**Recorded data:**
※ ※ ※

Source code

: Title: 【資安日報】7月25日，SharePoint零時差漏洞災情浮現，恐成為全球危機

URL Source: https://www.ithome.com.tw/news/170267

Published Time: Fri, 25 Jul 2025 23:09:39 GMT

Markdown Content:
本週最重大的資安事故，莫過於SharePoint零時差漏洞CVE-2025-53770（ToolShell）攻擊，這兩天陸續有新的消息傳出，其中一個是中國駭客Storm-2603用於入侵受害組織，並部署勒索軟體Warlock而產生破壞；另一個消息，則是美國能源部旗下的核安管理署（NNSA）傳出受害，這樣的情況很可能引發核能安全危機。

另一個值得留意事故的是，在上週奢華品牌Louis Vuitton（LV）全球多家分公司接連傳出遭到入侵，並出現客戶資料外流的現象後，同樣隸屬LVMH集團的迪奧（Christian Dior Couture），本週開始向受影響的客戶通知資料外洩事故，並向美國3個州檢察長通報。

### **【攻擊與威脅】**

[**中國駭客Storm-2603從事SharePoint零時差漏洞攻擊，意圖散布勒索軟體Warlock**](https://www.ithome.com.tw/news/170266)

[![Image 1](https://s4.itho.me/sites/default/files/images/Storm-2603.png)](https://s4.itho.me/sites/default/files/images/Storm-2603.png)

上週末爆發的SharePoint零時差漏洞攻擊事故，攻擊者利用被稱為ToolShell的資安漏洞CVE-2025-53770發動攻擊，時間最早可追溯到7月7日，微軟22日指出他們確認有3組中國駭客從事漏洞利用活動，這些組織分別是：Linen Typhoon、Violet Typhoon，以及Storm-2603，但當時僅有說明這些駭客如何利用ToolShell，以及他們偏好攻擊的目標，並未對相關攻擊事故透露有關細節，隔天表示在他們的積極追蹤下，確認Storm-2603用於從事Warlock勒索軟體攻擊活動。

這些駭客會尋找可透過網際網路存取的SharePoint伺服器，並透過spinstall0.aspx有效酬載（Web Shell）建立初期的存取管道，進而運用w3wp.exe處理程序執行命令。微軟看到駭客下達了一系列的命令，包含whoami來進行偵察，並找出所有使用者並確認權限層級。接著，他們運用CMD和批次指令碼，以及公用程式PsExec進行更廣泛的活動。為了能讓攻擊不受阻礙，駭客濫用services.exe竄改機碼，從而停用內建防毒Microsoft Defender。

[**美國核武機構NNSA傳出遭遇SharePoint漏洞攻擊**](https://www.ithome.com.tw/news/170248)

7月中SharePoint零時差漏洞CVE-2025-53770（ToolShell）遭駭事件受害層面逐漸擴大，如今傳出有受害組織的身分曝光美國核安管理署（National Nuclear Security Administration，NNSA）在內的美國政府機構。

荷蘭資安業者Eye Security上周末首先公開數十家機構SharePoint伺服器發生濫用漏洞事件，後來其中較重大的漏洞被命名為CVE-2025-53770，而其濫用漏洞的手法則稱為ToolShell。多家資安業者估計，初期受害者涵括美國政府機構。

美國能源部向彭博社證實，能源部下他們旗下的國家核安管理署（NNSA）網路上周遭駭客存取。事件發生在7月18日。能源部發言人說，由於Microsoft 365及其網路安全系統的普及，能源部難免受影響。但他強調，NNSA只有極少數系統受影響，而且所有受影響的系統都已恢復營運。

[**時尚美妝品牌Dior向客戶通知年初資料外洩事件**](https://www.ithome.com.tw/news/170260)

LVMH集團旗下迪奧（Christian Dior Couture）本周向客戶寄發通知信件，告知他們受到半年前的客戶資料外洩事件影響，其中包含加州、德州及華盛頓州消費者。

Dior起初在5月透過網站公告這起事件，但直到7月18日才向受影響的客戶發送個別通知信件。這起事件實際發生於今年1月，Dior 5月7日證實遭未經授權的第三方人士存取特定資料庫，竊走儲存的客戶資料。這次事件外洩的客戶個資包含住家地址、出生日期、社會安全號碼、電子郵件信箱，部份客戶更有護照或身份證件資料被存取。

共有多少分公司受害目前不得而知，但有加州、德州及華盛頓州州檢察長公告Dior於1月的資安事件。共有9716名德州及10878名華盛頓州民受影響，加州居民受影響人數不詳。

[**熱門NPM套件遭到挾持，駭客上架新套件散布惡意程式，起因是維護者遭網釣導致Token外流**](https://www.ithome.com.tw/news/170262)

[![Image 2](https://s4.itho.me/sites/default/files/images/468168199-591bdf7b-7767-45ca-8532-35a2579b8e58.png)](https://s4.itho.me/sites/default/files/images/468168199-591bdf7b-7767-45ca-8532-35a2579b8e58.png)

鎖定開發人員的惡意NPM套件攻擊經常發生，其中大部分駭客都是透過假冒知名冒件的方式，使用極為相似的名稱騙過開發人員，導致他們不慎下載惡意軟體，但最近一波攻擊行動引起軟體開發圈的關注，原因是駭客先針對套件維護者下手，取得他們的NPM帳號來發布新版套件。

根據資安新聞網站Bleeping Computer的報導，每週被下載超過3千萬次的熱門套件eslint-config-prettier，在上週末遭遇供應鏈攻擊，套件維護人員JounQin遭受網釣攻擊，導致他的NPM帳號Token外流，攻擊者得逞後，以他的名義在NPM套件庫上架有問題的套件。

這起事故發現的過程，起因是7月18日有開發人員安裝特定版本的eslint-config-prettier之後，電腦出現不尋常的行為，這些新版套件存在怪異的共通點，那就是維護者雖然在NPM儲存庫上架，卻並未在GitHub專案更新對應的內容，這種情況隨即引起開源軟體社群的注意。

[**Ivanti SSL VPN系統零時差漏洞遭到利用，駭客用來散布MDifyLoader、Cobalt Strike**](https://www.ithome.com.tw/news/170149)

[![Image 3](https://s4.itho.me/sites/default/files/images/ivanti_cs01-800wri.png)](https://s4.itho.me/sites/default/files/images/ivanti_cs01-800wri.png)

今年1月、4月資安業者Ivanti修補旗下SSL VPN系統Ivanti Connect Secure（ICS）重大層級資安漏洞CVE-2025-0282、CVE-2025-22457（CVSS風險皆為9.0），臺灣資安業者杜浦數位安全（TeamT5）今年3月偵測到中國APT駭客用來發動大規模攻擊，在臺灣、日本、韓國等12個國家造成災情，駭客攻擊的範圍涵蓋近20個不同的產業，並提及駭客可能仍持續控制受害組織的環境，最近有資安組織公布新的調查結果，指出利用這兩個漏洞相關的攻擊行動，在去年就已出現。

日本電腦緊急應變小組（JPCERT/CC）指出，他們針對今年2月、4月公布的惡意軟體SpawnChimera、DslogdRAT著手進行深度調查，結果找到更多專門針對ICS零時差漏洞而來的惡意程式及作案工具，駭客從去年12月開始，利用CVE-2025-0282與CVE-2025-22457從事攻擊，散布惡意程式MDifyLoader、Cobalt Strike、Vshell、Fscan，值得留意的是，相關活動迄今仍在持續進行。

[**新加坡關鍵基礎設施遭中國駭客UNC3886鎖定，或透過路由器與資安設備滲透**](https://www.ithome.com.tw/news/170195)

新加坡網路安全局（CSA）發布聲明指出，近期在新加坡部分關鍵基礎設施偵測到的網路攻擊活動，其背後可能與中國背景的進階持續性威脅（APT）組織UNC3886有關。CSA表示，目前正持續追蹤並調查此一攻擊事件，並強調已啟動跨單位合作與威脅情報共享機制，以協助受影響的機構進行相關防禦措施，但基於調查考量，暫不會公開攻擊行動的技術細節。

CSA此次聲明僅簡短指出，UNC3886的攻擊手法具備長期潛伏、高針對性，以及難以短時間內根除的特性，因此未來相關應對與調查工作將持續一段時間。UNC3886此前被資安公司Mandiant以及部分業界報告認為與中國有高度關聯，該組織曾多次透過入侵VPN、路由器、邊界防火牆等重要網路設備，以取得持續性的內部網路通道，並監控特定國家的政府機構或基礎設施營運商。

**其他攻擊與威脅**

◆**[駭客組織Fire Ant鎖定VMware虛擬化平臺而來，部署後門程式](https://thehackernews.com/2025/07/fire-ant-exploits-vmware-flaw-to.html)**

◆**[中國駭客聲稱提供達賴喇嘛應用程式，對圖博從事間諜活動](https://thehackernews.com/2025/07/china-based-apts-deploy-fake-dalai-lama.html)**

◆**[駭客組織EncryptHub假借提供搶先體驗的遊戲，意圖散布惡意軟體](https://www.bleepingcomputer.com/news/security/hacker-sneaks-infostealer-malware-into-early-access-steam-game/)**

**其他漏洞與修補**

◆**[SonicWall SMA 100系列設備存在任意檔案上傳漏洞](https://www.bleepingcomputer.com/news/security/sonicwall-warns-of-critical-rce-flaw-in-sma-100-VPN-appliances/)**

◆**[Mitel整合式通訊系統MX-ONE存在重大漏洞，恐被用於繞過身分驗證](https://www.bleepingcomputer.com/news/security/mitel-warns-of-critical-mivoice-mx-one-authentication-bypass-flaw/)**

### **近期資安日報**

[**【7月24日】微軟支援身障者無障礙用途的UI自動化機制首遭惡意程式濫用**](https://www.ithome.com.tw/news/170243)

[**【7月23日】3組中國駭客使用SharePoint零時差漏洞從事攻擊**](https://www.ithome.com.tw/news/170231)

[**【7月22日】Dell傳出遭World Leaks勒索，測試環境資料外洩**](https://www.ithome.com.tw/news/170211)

※ ※ ※

**Exercise instructions:**
All that should be written out is the stretch of lines above between the one holding "鎖定開發人員的惡意NPM套件" and the one holding "根據資安新聞網站Bleepi", inclusive, exactly as given.

**Answer area:**
鎖定開發人員的惡意NPM套件攻擊經常發生，其中大部分駭客都是透過假冒知名冒件的方式，使用極為相似的名稱騙過開發人員，導致他們不慎下載惡意軟體，但最近一波攻擊行動引起軟體開發圈的關注，原因是駭客先針對套件維護者下手，取得他們的NPM帳號來發布新版套件。

根據資安新聞網站Bleeping Computer的報導，每週被下載超過3千萬次的熱門套件eslint-config-prettier，在上週末遭遇供應鏈攻擊，套件維護人員JounQin遭受網釣攻擊，導致他的NPM帳號Token外流，攻擊者得逞後，以他的名義在NPM套件庫上架有問題的套件。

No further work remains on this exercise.